我が国における肺癌患者数は、急速な増加の一途を辿り、悪性疾患死亡数の第一位となり、地域の多くの医療機関において診断・治療が行われている。しかしながら、EBMに基づいた診断・治療体系は未だ確立・実践されていない。このため、地域の医療機関によって行われる診断・治療行為には大きな格差があり、必ずしもすべての肺癌患者にevidenceに基づいた最善の治療法が施行されているとは限らない。
本研究では、各分野の肺癌研究・診療の代表的専門家を集め、現時点における文献を網羅的に検討し、最善の治療法は何かを明らかにする。このことにより、肺癌診療のレベルを全国的に向上せしめ、同時に広く国民にわかりやすく公開し、国民一人一人が肺癌診療の現状を理解し、自らの意志に基づいて治療法を選択する道を開くものである。本研究は、医療レベルの向上に寄与するのみでなく、広く国民の福利に貢献するものと期待される。
研究方法
本研究では、EBM の手法により、肺癌に対して(1)各診療・治療法別のガイドラインと、(2)組織型・病期別の実践的ガイドラインの2つの大きなガイドラインの作成を行う。

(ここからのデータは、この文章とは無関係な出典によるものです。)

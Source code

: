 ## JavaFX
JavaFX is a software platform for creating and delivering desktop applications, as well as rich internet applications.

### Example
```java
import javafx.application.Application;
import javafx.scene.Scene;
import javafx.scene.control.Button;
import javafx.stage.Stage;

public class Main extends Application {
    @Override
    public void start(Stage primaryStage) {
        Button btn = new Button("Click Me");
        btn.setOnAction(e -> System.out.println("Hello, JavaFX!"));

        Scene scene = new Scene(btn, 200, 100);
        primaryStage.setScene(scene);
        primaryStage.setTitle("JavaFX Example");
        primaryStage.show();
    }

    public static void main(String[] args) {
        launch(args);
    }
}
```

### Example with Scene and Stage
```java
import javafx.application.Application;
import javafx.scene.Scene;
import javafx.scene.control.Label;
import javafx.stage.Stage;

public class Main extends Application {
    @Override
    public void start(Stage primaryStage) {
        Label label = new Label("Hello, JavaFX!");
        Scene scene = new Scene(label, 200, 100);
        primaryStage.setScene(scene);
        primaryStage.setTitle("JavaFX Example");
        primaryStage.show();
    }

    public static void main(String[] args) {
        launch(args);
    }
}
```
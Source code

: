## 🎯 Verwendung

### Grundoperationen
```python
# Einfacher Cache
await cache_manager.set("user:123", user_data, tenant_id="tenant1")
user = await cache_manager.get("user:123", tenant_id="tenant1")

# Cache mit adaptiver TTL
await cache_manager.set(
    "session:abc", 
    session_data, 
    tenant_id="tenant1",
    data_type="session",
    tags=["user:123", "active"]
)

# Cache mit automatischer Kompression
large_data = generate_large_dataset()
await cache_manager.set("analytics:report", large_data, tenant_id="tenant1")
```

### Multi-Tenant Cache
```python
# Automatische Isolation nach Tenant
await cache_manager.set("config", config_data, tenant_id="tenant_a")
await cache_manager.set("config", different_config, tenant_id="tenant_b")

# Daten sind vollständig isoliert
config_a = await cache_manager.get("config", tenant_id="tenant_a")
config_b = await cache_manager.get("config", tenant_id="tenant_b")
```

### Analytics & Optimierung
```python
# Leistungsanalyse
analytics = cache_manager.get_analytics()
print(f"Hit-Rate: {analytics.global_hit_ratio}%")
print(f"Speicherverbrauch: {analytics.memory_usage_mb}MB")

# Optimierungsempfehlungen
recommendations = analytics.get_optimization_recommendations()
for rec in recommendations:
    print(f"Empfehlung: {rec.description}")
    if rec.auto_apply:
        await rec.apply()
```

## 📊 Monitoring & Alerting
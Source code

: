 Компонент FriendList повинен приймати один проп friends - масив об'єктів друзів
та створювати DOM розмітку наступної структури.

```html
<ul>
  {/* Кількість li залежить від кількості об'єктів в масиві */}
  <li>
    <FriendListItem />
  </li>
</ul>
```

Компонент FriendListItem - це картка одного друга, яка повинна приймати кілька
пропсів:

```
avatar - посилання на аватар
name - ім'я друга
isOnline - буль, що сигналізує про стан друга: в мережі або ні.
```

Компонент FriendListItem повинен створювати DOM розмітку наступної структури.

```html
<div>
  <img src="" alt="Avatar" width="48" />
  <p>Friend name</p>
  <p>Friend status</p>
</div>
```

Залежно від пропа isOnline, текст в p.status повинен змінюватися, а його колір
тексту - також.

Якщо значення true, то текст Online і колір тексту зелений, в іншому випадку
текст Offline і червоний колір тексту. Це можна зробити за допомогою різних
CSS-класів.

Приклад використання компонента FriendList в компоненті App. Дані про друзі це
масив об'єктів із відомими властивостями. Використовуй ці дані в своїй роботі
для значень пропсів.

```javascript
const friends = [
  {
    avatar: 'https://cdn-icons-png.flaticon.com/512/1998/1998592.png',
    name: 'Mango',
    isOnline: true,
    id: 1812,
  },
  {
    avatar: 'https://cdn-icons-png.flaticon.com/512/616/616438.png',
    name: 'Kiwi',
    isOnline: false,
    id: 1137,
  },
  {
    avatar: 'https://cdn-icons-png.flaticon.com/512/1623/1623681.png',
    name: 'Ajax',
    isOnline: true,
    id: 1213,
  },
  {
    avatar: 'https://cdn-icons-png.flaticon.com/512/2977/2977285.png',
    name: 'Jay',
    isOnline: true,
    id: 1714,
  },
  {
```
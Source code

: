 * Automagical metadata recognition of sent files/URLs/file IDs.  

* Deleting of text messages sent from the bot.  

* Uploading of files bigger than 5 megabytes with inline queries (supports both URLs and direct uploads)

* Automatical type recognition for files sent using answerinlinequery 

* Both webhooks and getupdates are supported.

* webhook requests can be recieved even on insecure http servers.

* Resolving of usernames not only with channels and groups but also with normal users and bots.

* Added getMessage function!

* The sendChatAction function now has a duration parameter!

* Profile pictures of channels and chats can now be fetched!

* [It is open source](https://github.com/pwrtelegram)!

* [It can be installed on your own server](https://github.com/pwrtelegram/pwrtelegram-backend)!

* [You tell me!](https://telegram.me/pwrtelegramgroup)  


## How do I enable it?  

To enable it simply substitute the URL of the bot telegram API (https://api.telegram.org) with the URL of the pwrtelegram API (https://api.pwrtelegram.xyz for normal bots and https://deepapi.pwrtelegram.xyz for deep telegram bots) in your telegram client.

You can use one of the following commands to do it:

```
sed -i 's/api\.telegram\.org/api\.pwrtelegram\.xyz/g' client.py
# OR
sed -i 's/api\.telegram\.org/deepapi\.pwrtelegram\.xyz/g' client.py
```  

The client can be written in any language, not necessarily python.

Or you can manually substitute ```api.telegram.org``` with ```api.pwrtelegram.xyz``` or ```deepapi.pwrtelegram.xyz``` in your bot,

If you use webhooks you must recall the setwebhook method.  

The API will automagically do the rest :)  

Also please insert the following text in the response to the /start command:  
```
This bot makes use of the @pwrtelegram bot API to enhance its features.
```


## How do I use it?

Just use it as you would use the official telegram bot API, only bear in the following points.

(1)肺癌診療の各領域を網羅すべく、7領域の検討課題(肺癌診断、肺癌化学療法、肺癌放射線治療、肺癌標準手術、肺癌術前・術後治療、肺門部早期癌診断および治療、肺癌内視鏡手術)を設定する。各領域に精通した分担研究者を中心に、各関係学会とも連携しながら、各領域ごとに個別検討トピックを選定し、検討する。 選定されたトピックをキーワードにして、既発表の文献等を検索・選定・評価し、各項目ごとの日本におけるevidence集を作成する。このevidence集では各治療法の合併症の発生率なども集計し、さらに、second opinionとして各科領域の専門家の意見も付け加える。このevidence集に基づき、上記7領域ごとの診療ガイドラインを作成する。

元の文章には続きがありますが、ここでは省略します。